** Task details **
Make an exact copy of all the data, pictures excluded.

[Opening Supplied material section]

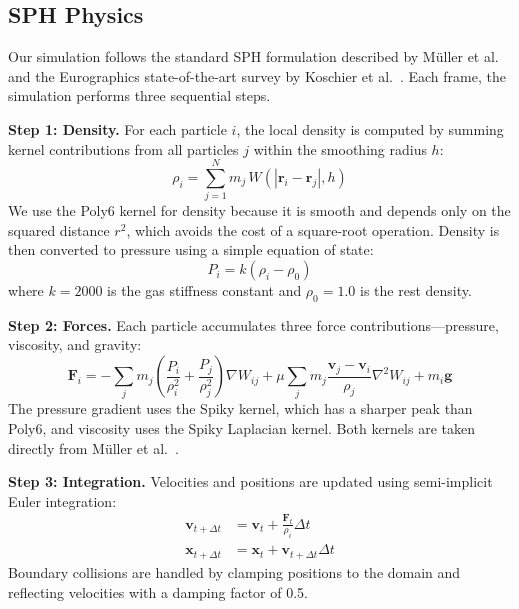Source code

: \documentclass[12pt, a4paper]{article}
\begin{document}
\subsection{SPH Physics}
Our simulation follows the standard SPH formulation described by M\"uller et al.\ \cite{muller2003particle} and the Eurographics state-of-the-art survey by Koschier et al.\ \cite{koschier2014sph}. Each frame, the simulation performs three sequential steps.

\textbf{Step 1: Density.} For each particle $i$, the local density is computed by summing kernel contributions from all particles $j$ within the smoothing radius $h$:
\begin{equation}
\rho_i = \sum_{j=1}^{N} m_j \, W(|\mathbf{r}_i - \mathbf{r}_j|, h)
\end{equation}
We use the Poly6 kernel for density because it is smooth and depends only on the squared distance $r^2$, which avoids the cost of a square-root operation. Density is then converted to pressure using a simple equation of state:
\begin{equation}
P_i = k(\rho_i - \rho_0)
\end{equation}
where $k = 2000$ is the gas stiffness constant and $\rho_0 = 1.0$ is the rest density.

\textbf{Step 2: Forces.} Each particle accumulates three force contributions---pressure, viscosity, and gravity:
\begin{equation}
\mathbf{F}_i = -\sum_{j} m_j \left( \frac{P_i}{\rho_i^2} + \frac{P_j}{\rho_j^2} \right) \nabla W_{ij} + \mu \sum_{j} m_j \frac{\mathbf{v}_j - \mathbf{v}_i}{\rho_j} \nabla^2 W_{ij} + m_i \mathbf{g}
\end{equation}
The pressure gradient uses the Spiky kernel, which has a sharper peak than Poly6, and viscosity uses the Spiky Laplacian kernel. Both kernels are taken directly from M\"uller et al.\ \cite{muller2003particle}.

\textbf{Step 3: Integration.} Velocities and positions are updated using semi-implicit Euler integration:
\begin{align}
\mathbf{v}_{t+\Delta t} &= \mathbf{v}_t + \frac{\mathbf{F}_t}{\rho_i} \Delta t \\
\mathbf{x}_{t+\Delta t} &= \mathbf{x}_t + \mathbf{v}_{t+\Delta t} \Delta t
\end{align}
Boundary collisions are handled by clamping positions to the domain and reflecting velocities with a damping factor of 0.5.
\end{document}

[Closing Supplied material section]

** Result **
Source code

: \documentclass[12pt, a4paper]{article}
\begin{document}
\subsection{SPH Physics}
Our simulation follows the standard SPH formulation described by M\"uller et al.\ \cite{muller2003particle} and the Eurographics state-of-the-art survey by Koschier et al.\ \cite{koschier2014sph}. Each frame, the simulation performs three sequential steps.

\textbf{Step 1: Density.} For each particle $i$, the local density is computed by summing kernel contributions from all particles $j$ within the smoothing radius $h$:
\begin{equation}
\rho_i = \sum_{j=1}^{N} m_j \, W(|\mathbf{r}_i - \mathbf{r}_j|, h)
\end{equation}
We use the Poly6 kernel for density because it is smooth and depends only on the squared distance $r^2$, which avoids the cost of a square-root operation. Density is then converted to pressure using a simple equation of state:
\begin{equation}
P_i = k(\rho_i - \rho_0)
\end{equation}
where $k = 2000$ is the gas stiffness constant and $\rho_0 = 1.0$ is the rest density.

\textbf{Step 2: Forces.} Each particle accumulates three force contributions---pressure, viscosity, and gravity:
\begin{equation}
\mathbf{F}_i = -\sum_{j} m_j \left( \frac{P_i}{\rho_i^2} + \frac{P_j}{\rho_j^2} \right) \nabla W_{ij} + \mu \sum_{j} m_j \frac{\mathbf{v}_j - \mathbf{v}_i}{\rho_j} \nabla^2 W_{ij} + m_i \mathbf{g}
\end{equation}
The pressure gradient uses the Spiky kernel, which has a sharper peak than Poly6, and viscosity uses the Spiky Laplacian kernel. Both kernels are taken directly from M\"uller et al.\ \cite{muller2003particle}.

\textbf{Step 3: Integration.} Velocities and positions are updated using semi-implicit Euler integration:
\begin{align}
\mathbf{v}_{t+\Delta t} &= \mathbf{v}_t + \frac{\mathbf{F}_t}{\rho_i} \Delta t \\
\mathbf{x}_{t+\Delta t} &= \mathbf{x}_t + \mathbf{v}_{t+\Delta t} \Delta t
\end{align}
Boundary collisions are handled by clamping positions to the domain and reflecting velocities with a damping factor of 0.5.
\end{document}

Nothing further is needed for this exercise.